Outros estudos podem aprofundar essa análise ao verificar se diferentes páginas, com diferentes posicionamentos, levam os comentadores a se justificar mais ou menos. A radicalização dos discursos também é um elemento interessante para pesquisa, já que há a possibilidade de que uma parte dessas justificações sejam apresentadas de forma agressiva.
Referências:
ABRAMOVAY, Miriam et al. Juventude, violência e vulnerabilidade social na América Latina: desafios para políticas públicas. Brasília: UNESCO, BID, 2002.

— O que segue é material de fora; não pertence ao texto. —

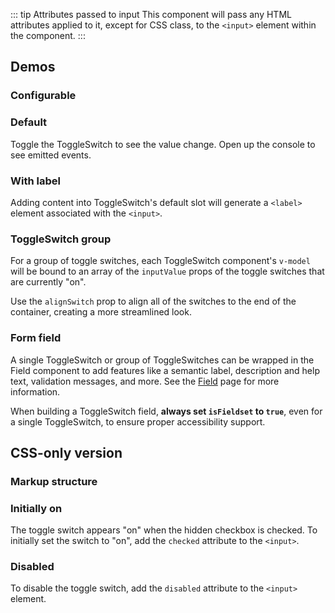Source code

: <script setup>
import { ref } from 'vue';
import CdxDocsConfigurableGeneric from '@/../src/components/configurable-generic/ConfigurableGeneric.vue';
import SingleSwitch from '@/../component-demos/toggle-switch/examples/SingleSwitch.vue';
import SingleSwitchWithLabel from '@/../component-demos/toggle-switch/examples/SingleSwitchWithLabel.vue';
import SwitchGroup from '@/../component-demos/toggle-switch/examples/SwitchGroup.vue';
import SwitchGroupField from '@/../component-demos/toggle-switch/examples/SwitchGroupField.vue';

const controlsConfig = [
	{
		name: 'alignSwitch',
		type: 'boolean'
	},
	{
		name: 'disabled',
		type: 'boolean'
	},
	{
		name: 'default',
		type: 'slot',
		default: 'Label for ToggleSwitch'
	}
];
</script>

::: tip Attributes passed to input
This component will pass any HTML attributes applied to it, except for CSS class, to the `<input>`
element within the component.
:::

## Demos

### Configurable

<cdx-demo-wrapper :controls-config="controlsConfig" :show-generated-code="true" generated-model-name="switchValue">
<template v-slot:demo="{ propValues, slotValues }">
	<cdx-docs-configurable-generic v-bind="propValues">
		{{ slotValues.default }}
	</cdx-docs-configurable-generic>
</template>
</cdx-demo-wrapper>

### Default

Toggle the ToggleSwitch to see the value change. Open up the console to see emitted events.

<cdx-demo-wrapper>
<template v-slot:demo>
	<single-switch />
</template>

<template v-slot:code>

<<< @/../component-demos/toggle-switch/examples/SingleSwitch.vue

</template>
</cdx-demo-wrapper>

### With label

Adding content into ToggleSwitch's default slot will generate a `<label>` element associated with
the `<input>`.

<cdx-demo-wrapper>
<template v-slot:demo>
	<single-switch-with-label />
</template>

<template v-slot:code>

<<< @/../component-demos/toggle-switch/examples/SingleSwitchWithLabel.vue

</template>
</cdx-demo-wrapper>

### ToggleSwitch group

For a group of toggle switches, each ToggleSwitch component's `v-model` will be bound to an array of
the `inputValue` props of the toggle switches that are currently "on".

Use the `alignSwitch` prop to align all of the switches to the end of the container, creating a more
streamlined look.

<cdx-demo-wrapper>
<template v-slot:demo>
	<switch-group />
</template>

<template v-slot:code>

<<< @/../component-demos/toggle-switch/examples/SwitchGroup.vue

</template>
</cdx-demo-wrapper>

### Form field

A single ToggleSwitch or group of ToggleSwitches can be wrapped in the Field component to add
features like a semantic label, description and help text, validation messages, and more. See the
[Field](./field.md) page for more information.

When building a ToggleSwitch field, **always set `isFieldset` to `true`**, even for a single
ToggleSwitch, to ensure proper accessibility support.

<cdx-demo-wrapper>
<template v-slot:demo>
	<switch-group-field />
</template>

<template v-slot:code>

<<< @/../component-demos/toggle-switch/examples/SwitchGroupField.vue

</template>
</cdx-demo-wrapper>

## CSS-only version

### Markup structure

<cdx-demo-wrapper>
<template v-slot:demo>
	<!-- Wrapper <span>. -->
	<span class="cdx-toggle-switch">
		<!-- <input> with type="checkbox" and ID. -->
		<input id="cdx-toggle-switch-11" class="cdx-toggle-switch__input" type="checkbox">
		<!-- <label> with for attribute matching input ID. -->
		<label for="cdx-toggle-switch-11" class="cdx-toggle-switch__label">
			Label
		</label>
		<!-- <span> elements that will be styled to look like the toggle switch. -->
		<span class="cdx-toggle-switch__switch">
			<span class="cdx-toggle-switch__switch__grip"></span>
		</span>
	</span>
</template>
<template v-slot:code>

```html
<!-- Wrapper <span>. -->
<span class="cdx-toggle-switch">
	<!-- <input> with type="checkbox" and ID. -->
	<input id="cdx-toggle-switch-11" class="cdx-toggle-switch__input" type="checkbox">
	<!-- <label> with for attribute matching input ID. -->
	<label for="cdx-toggle-switch-11" class="cdx-toggle-switch__label">
		Label
	</label>
	<!-- <span> elements that will be styled to look like the toggle switch. -->
	<span class="cdx-toggle-switch__switch">
		<span class="cdx-toggle-switch__switch__grip"></span>
	</span>
</span>
```

</template>
</cdx-demo-wrapper>

### Initially on

The toggle switch appears "on" when the hidden checkbox is checked. To initially set the switch to
"on", add the `checked` attribute to the `<input>`.

<cdx-demo-wrapper>
<template v-slot:demo>
	<span class="cdx-toggle-switch">
		<input id="cdx-toggle-switch-11" class="cdx-toggle-switch__input" type="checkbox" checked>
		<label for="cdx-toggle-switch-11" class="cdx-toggle-switch__label">
			Initially on
		</label>
		<span class="cdx-toggle-switch__switch">
			<span class="cdx-toggle-switch__switch__grip"></span>
		</span>
	</span>
</template>
<template v-slot:code>

```html
<span class="cdx-toggle-switch">
	<input id="cdx-toggle-switch-11" class="cdx-toggle-switch__input" type="checkbox" checked>
	<label for="cdx-toggle-switch-11" class="cdx-toggle-switch__label">
		Initially on
	</label>
	<span class="cdx-toggle-switch__switch">
		<span class="cdx-toggle-switch__switch__grip"></span>
	</span>
</span>
```

</template>
</cdx-demo-wrapper>

### Disabled

To disable the toggle switch, add the `disabled` attribute to the `<input>` element.

<cdx-demo-wrapper>
<template v-slot:demo>
	<div class="cdx-docs-disabled-switches">
		<div>
			<span class="cdx-toggle-switch">
				<input id="cdx-toggle-switch-11" class="cdx-toggle-switch__input" type="checkbox" disabled>
				<label for="cdx-toggle-switch-11" class="cdx-toggle-switch__label">
					Disabled, off
				</label>
				<span class="cdx-toggle-switch__switch">
					<span class="cdx-toggle-switch__switch__grip"></span>
				</span>
			</span>
		</div>
		<div>
			<span class="cdx-toggle-switch">
				<input id="cdx-toggle-switch-11" class="cdx-toggle-switch__input" type="checkbox" checked disabled>
				<label for="cdx-toggle-switch-11" class="cdx-toggle-switch__label">
					Disabled, on
				</label>
				<span class="cdx-toggle-switch__switch">
					<span class="cdx-toggle-switch__switch__grip"></span>
				</span>
			</span>
		</div>
	</div>
</template>
<template v-slot:code>

```html
<div>
	<span class="cdx-toggle-switch">
		<input id="cdx-toggle-switch-11" class="cdx-toggle-switch__input" type="checkbox" disabled>
		<label for="cdx-toggle-switch-11" class="cdx-toggle-switch__label">
			Disabled, off
		</label>
		<span class="cdx-toggle-switch__switch">
			<span class="cdx-toggle-switch__switch__grip"></span>
		</span>
	</span>
</div>
<div>
	<span class="cdx-toggle-switch">
		<input id="cdx-toggle-switch-11" class="cdx-toggle-switch__input" type="checkbox" checked disabled>
		<label for="cdx-toggle-switch-11" class="cdx-toggle-switch__label">
			Disabled, on
		</label>
		<span class="cdx-toggle-switch__switch">
			<span class="cdx-toggle-switch__switch__grip"></span>
		</span>
	</span>
</div>
```

</template>
</cdx-demo-wrapper>

<style lang="less">
@import ( reference ) '@wikimedia/codex-design-tokens/theme-wikimedia-ui.less';

.cdx-demo-wrapper {
	.cdx-docs-disabled-switches {
		div:first-child {
			margin-bottom: @spacing-100;
		}
	}
}
</style>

CARVALHO, Fernanda Cavassana de; MASSUCHIN, Michele Goulart; MITOZO, Isabele Batista. Radicalização nas redes sociais: comentários no Facebook durante a disputa presidencial em 2014 no Brasil. Análise Social, v. 53, p. 898-926, 2018.
MANSBRIDGE, Jane. Everyday talk in the deliberative system. In: MACEDO, Stephen. Deliberative politics: essays on democracy and disagreement. New York: Oxford University Press, p. 211-239, 1999.
RIZZOTTO, Carla; BELIN, Luciane. DEBATE ALÉM DA FRONTEIRA: características deliberativas da conversação de brasileiros sobre a [não] descriminalização do aborto na Argentina. In: CONGRESSO DA ASSOCIAÇÃO BRASILEIRA DE PESQUISADORES EM COMUNICAÇÃO POLÍTICA, 8, 2019. Anais do VIII Congresso da Associação Brasileira de Pesquisadores em Comunicação Política . Brasília: Compolítica, 2019.
SCHÄFER, Mike. Digital Public Sphere. In: MAZZOLENI, G. (Ed.). The International Encyclopedia of Political Communication. John Wiley & Sons, 2015.
SINDERSKI, Rafaela Mazurechen. Conversação política online sobre a redução da maioridade penal: uma análise comparativa das fanpages Quebrando o Tabu, Movimento Brasil Livre e Senado Federal entre 2015 e 2018. Curitiba. Dissertação (Mestrado em Comunicação). Universidade Federal do Paraná, 2020.